6. I like books about different cultures. This book was set in San Francisco during World War II starting just prior to the attack on Pearl Harbor. It's about three young women who meet in San Francisco and become friends. Two of the women are Chinese and one is Japanese, although she tries to pass as Chinese. They work in nightclubs. I didn't realize that there was an active Chinese nightclub scene in 1940s. The characters were good and the story was interesting. (February)
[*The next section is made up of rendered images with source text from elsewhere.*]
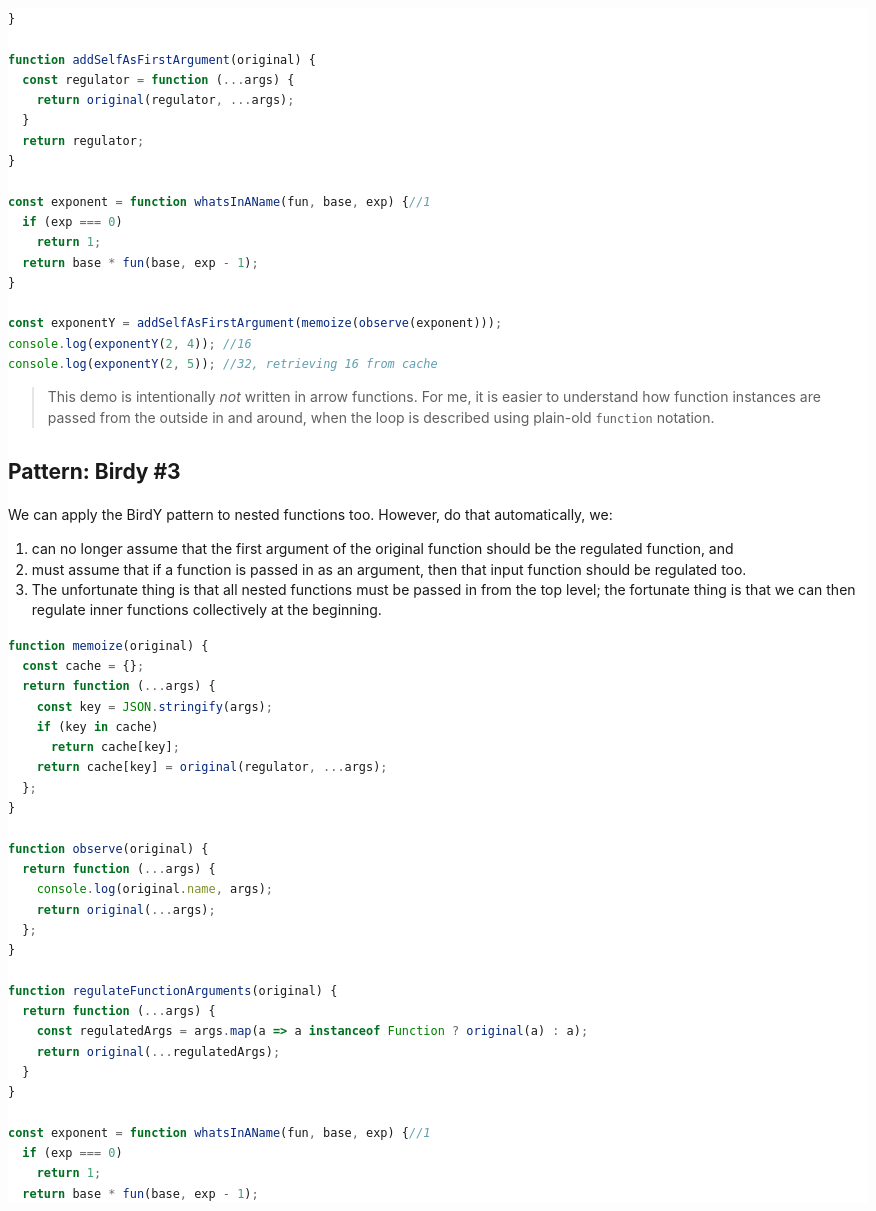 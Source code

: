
 ```javascript
}

function addSelfAsFirstArgument(original) {
  const regulator = function (...args) {
    return original(regulator, ...args);
  }
  return regulator;
}

const exponent = function whatsInAName(fun, base, exp) {//1
  if (exp === 0)
    return 1;
  return base * fun(base, exp - 1);
}

const exponentY = addSelfAsFirstArgument(memoize(observe(exponent)));
console.log(exponentY(2, 4)); //16
console.log(exponentY(2, 5)); //32, retrieving 16 from cache
```

> This demo is intentionally *not* written in arrow functions. For me, it is easier to understand how function instances are passed from the outside in and around, when the loop is described using plain-old `function` notation.

## Pattern: Birdy #3

We can apply the BirdY pattern to nested functions too. However, do that automatically, we:

1. can no longer assume that the first argument of the original function should be the regulated function, and
2. must assume that if a function is passed in as an argument, then that input function should be regulated too.
3. The unfortunate thing is that all nested functions must be passed in from the top level; the fortunate thing is that we can then regulate inner functions collectively at the beginning.

```javascript
function memoize(original) {
  const cache = {};
  return function (...args) {
    const key = JSON.stringify(args);
    if (key in cache)
      return cache[key];
    return cache[key] = original(regulator, ...args);
  };
}

function observe(original) {
  return function (...args) {
    console.log(original.name, args);
    return original(...args);
  };
}

function regulateFunctionArguments(original) {
  return function (...args) {
    const regulatedArgs = args.map(a => a instanceof Function ? original(a) : a);
    return original(...regulatedArgs);
  }
}

const exponent = function whatsInAName(fun, base, exp) {//1
  if (exp === 0)
    return 1;
  return base * fun(base, exp - 1);
```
5. I received this hardcover physical book for Christmas from my Secret Santa. (Thanks Josh!) It was a book that I was interested in and I was happy to receive it. It's the first book I started reading this year, but the fifth one I finished. I didn't take it on vacation with me because it is a large 530 page hardcover book, and I wasn't interested in lugging it around. In addition, the subject matter was a bit heavy. The story takes place during the last part of World War II and is about a German boy and a French girl. Their paths don't actually cross until the last 100 pages of the book. In the meantime, there was a lot of ugly things that happen ask you can imagine in a World War II book about Nazis and occupied France. The book won the Pulitzer Prize and was well-liked by critics but I found it long. It wasn't that I didn't like it, but I can usually tell by how long it takes me to read a book how engaged I am in it. Even disregarding the vacation break, this book took me a long time to read. (February)

4. I really liked Belong to Me. I liked the characters, especially Cornelia and Dev. I marveled at how the author made my feelings do a complete turn-around with Piper and Lake. I also liked how de los Santos brought everything and everyone together. When I first started reading it, I did not see how it was going to work out, but it did and it was wonderful. (January)
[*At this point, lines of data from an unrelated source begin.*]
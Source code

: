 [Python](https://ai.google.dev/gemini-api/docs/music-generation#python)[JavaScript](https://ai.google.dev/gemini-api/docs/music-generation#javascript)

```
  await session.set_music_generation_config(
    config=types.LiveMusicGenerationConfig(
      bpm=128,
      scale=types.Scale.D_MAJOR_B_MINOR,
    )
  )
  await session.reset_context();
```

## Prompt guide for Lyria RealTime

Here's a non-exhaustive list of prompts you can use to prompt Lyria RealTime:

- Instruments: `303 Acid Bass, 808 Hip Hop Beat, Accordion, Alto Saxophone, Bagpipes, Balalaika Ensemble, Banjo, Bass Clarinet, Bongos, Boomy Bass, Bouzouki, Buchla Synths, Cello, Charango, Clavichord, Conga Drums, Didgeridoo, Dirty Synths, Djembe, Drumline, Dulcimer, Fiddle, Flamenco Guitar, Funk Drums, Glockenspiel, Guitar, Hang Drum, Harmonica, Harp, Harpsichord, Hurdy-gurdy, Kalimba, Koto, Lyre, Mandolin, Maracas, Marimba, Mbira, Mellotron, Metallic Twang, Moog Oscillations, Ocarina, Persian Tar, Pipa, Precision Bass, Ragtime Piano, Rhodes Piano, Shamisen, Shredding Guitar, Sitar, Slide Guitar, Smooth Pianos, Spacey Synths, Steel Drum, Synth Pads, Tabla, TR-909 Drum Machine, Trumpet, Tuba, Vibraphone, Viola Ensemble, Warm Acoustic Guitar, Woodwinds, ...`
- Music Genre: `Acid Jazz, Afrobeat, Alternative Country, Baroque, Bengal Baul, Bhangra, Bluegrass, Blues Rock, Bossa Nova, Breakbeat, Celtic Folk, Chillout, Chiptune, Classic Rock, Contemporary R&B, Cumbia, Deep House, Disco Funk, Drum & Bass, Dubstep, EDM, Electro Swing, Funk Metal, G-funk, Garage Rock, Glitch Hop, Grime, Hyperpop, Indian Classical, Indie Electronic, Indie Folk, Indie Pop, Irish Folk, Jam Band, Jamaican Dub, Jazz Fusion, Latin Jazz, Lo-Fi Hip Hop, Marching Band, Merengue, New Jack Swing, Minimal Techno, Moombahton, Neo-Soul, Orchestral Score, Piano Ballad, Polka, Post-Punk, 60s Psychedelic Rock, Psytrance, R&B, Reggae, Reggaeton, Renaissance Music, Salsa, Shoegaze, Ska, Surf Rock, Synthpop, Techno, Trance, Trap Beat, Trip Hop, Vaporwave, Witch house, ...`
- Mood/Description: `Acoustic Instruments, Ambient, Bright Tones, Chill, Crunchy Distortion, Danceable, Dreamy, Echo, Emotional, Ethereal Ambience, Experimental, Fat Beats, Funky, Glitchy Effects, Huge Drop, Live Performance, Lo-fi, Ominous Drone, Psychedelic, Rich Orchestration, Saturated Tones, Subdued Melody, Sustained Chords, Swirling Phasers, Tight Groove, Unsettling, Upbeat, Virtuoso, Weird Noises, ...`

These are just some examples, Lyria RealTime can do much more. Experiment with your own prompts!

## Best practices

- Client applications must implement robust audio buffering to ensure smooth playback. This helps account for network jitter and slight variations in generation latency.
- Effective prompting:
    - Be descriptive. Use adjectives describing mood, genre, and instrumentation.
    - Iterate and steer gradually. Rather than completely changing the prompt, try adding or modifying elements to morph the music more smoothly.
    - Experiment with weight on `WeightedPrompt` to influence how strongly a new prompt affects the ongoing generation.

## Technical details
3. More Happy Than Not is a YA novel about a young man, Aaron, who has seen and lived through some pretty terrible things. There's a place that removes your memories and he wants to have the treatment, but things happen and it goes from there. I actually liked this story and the characters even though it wasn't uplifting or particularly happy for that matter. It did make me think about the concept of ridding yourself of bad memories or changing yourself through a medical procedure. Interesting story. (January)
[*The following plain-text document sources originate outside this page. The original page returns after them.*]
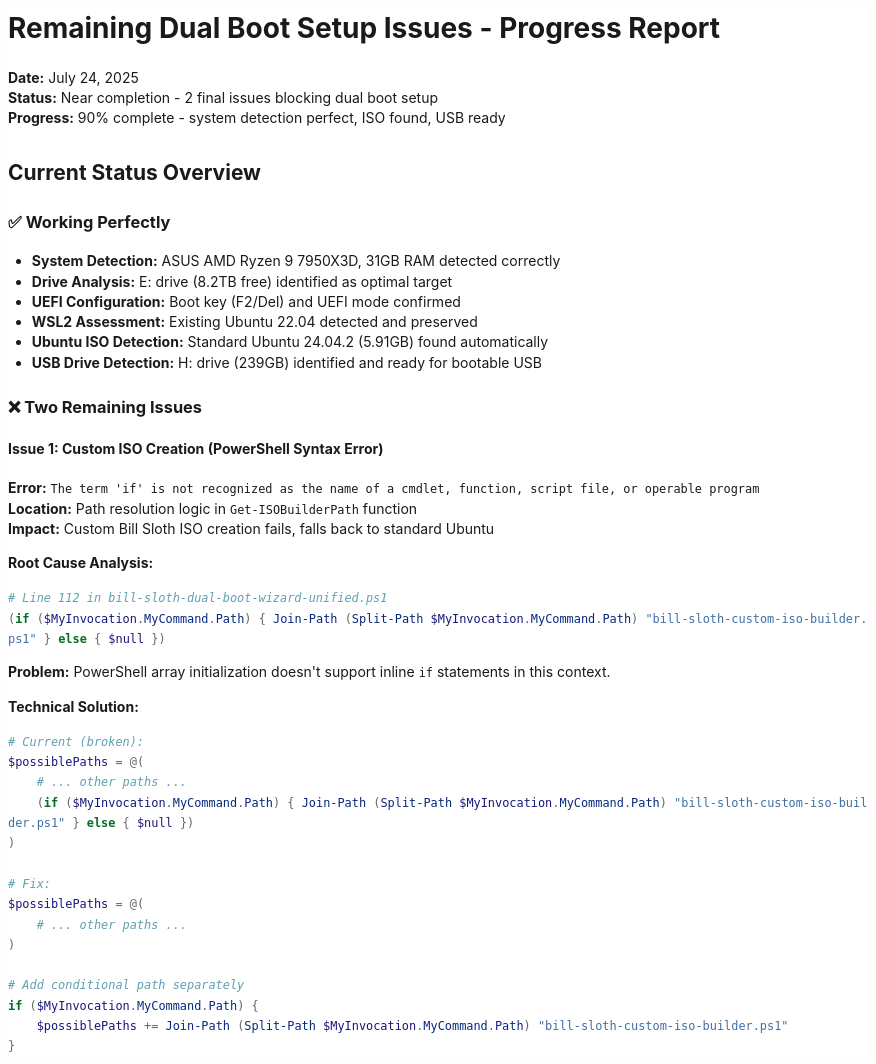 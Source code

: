 # Remaining Dual Boot Setup Issues - Progress Report

**Date:** July 24, 2025  
**Status:** Near completion - 2 final issues blocking dual boot setup  
**Progress:** 90% complete - system detection perfect, ISO found, USB ready

## Current Status Overview

### ✅ Working Perfectly
- **System Detection:** ASUS AMD Ryzen 9 7950X3D, 31GB RAM detected correctly
- **Drive Analysis:** E: drive (8.2TB free) identified as optimal target
- **UEFI Configuration:** Boot key (F2/Del) and UEFI mode confirmed
- **WSL2 Assessment:** Existing Ubuntu 22.04 detected and preserved
- **Ubuntu ISO Detection:** Standard Ubuntu 24.04.2 (5.91GB) found automatically
- **USB Drive Detection:** H: drive (239GB) identified and ready for bootable USB

### ❌ Two Remaining Issues

#### Issue 1: Custom ISO Creation (PowerShell Syntax Error)
**Error:** `The term 'if' is not recognized as the name of a cmdlet, function, script file, or operable program`  
**Location:** Path resolution logic in `Get-ISOBuilderPath` function  
**Impact:** Custom Bill Sloth ISO creation fails, falls back to standard Ubuntu

**Root Cause Analysis:**
```powershell
# Line 112 in bill-sloth-dual-boot-wizard-unified.ps1
(if ($MyInvocation.MyCommand.Path) { Join-Path (Split-Path $MyInvocation.MyCommand.Path) "bill-sloth-custom-iso-builder.ps1" } else { $null })
```

**Problem:** PowerShell array initialization doesn't support inline `if` statements in this context.

**Technical Solution:**
```powershell
# Current (broken):
$possiblePaths = @(
    # ... other paths ...
    (if ($MyInvocation.MyCommand.Path) { Join-Path (Split-Path $MyInvocation.MyCommand.Path) "bill-sloth-custom-iso-builder.ps1" } else { $null })
)

# Fix:
$possiblePaths = @(
    # ... other paths ...
)

# Add conditional path separately
if ($MyInvocation.MyCommand.Path) {
    $possiblePaths += Join-Path (Split-Path $MyInvocation.MyCommand.Path) "bill-sloth-custom-iso-builder.ps1"
}
```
2. "Yay! Chick lit!" I thought when MT picked this book's random number. It was all set up for fun - a movie star, a journalist, fun characters etc, but instead what I got was a couple of hundred pages of people crying and feeling sad and depressed and torn and heartbroken.  I almost didn't want to finish it because I just couldn't see a way where anything would be ok. Turns out there's always a way to bring it all together, even if it was kind of hokey. The first ten pages and the last ten pages were fine. Everything in between was kind of annoying. (January)

1. A Dog's Purpose is the first book I finished in 2016. I had a list of 14 books that I had on my Nook. I numbered them randomly and asked MT to pick a number, then I read the book with that number. This book was the first one and I groaned, "Man, I know I'm gonna cry." I'm a sucker for dogs. The book is told from the dog's point of view and it took me a few pages to get into it, but then I really loved it. And yes, I did cry. Very, very sweet story. (January)

1 comment:

Kteach said...

I always read your list, and depending on your comments I look out for the books. I had read the dog book a while back and I cried too, very sweet.